Recently one of my customer was looking for detailed information on SQL Server AlwaysOn 2014 Enhancements. Below is a good list of product enhancements that I put together listing enhancements in SQL 2014 AlwaysOn from what was available in SQL 2012. If you are looking to install a new version of SQL to get AlwaysOn setup from a legacy 2008 R2 or older version of SQL, it is worth it to jump to SQL 2014. The list I created below should help confirm that for you when designing the solution.
- Increased availability of readable Secondaries in multi-site environments
- Lasting Network outage between sites
- Helpful in Geo-Dispersed DR/HA
- Handle Loss of Quorum on WSFC
- Increased number of Secondaries
- 4 to 8
- Distribution of replicas in a geo-distributed environment
- Additional replicas can be deployed across the geo-distributed environment, allowing read workloads to run against a local replica.

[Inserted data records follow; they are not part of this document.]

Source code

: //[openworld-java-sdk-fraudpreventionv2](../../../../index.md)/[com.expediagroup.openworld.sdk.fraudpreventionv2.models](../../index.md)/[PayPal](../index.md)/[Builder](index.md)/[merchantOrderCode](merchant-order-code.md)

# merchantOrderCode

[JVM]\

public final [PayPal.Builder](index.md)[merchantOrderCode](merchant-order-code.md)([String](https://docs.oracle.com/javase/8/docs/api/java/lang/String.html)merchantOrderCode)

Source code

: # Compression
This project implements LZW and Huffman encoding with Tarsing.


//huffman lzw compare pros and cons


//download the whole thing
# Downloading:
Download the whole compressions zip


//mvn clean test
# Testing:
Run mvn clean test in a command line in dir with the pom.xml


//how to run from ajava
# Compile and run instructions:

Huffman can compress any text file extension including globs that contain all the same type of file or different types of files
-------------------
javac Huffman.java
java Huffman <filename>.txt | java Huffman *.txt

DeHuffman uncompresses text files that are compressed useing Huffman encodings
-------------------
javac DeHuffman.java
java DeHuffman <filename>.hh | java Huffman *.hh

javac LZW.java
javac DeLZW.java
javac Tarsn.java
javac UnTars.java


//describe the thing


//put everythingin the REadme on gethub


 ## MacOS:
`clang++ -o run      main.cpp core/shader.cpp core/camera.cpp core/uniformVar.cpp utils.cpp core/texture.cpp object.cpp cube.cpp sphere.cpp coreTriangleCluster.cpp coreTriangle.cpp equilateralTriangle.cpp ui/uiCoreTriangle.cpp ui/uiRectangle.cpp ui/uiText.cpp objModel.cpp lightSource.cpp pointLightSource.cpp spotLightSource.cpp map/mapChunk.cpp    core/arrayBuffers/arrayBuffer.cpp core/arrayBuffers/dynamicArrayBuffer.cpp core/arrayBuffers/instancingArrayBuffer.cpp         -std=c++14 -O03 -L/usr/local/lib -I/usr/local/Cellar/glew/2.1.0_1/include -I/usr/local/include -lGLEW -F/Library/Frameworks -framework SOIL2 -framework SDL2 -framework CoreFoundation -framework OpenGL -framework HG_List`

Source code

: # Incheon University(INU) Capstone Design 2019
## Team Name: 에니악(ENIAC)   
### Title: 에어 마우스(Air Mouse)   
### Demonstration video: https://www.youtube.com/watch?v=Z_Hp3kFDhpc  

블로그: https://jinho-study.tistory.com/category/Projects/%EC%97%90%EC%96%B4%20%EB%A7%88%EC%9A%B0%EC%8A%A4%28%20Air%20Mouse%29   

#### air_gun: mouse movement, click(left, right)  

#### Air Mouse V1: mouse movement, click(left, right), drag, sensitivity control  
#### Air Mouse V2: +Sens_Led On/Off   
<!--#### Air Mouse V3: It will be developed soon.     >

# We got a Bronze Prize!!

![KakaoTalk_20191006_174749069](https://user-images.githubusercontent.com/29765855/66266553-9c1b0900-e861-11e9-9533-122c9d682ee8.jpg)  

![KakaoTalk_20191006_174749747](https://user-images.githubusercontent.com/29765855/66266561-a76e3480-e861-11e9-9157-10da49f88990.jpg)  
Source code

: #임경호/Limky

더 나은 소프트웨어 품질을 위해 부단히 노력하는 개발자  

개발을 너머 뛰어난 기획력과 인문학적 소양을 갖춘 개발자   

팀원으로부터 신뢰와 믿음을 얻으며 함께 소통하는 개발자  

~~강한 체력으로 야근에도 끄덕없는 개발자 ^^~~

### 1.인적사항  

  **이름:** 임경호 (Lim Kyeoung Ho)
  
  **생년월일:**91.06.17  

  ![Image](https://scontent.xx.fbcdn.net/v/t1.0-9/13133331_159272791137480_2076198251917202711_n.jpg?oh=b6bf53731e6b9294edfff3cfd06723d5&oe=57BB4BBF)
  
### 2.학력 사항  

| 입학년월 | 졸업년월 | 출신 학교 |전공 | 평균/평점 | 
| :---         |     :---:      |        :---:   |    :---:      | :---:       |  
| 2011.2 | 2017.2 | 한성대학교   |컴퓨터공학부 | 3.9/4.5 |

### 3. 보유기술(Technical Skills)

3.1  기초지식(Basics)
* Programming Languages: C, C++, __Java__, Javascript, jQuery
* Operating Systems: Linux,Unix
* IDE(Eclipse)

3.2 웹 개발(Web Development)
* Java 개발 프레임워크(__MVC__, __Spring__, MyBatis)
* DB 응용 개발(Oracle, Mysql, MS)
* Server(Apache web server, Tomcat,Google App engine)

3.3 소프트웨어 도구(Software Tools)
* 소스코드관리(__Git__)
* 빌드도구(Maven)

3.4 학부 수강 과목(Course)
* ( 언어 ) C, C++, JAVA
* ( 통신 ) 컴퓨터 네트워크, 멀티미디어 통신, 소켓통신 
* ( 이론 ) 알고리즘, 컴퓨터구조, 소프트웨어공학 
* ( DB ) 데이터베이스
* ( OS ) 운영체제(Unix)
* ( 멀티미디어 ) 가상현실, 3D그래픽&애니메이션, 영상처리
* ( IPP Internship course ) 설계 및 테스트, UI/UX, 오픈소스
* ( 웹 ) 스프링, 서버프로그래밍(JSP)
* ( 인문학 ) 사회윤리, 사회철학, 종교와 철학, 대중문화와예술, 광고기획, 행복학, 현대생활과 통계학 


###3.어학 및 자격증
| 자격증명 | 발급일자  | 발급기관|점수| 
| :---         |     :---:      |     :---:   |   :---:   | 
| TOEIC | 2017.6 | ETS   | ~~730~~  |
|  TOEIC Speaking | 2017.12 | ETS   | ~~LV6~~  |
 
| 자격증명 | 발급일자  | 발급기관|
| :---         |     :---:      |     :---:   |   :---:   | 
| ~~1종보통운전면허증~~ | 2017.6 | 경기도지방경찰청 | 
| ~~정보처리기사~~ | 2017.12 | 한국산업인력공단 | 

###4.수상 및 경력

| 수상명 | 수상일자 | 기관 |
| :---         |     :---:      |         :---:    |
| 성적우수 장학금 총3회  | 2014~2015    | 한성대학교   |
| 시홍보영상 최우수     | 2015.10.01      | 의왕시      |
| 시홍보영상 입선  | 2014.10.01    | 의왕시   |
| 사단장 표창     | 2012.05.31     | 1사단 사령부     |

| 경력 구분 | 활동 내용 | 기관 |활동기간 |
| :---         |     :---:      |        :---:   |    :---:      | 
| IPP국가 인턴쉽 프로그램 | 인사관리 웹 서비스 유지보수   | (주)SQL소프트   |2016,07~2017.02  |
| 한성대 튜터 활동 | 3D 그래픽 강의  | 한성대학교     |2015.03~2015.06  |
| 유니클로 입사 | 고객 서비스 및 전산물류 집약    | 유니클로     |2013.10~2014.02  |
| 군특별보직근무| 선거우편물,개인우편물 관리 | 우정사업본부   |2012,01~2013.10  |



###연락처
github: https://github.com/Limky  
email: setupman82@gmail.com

- Use readable Secondaries despite network failures (important in geo-distributed environments)
- Scaling-outofread workloads
- Additional replicas can be used to load balance read workloads.
- Load balancing can be implemented using simple DNS round-robin or specialized (hardware or software) load balancing solutions. Good for heavy read workloads, searches.
- Reduce query latency (large-scale environments)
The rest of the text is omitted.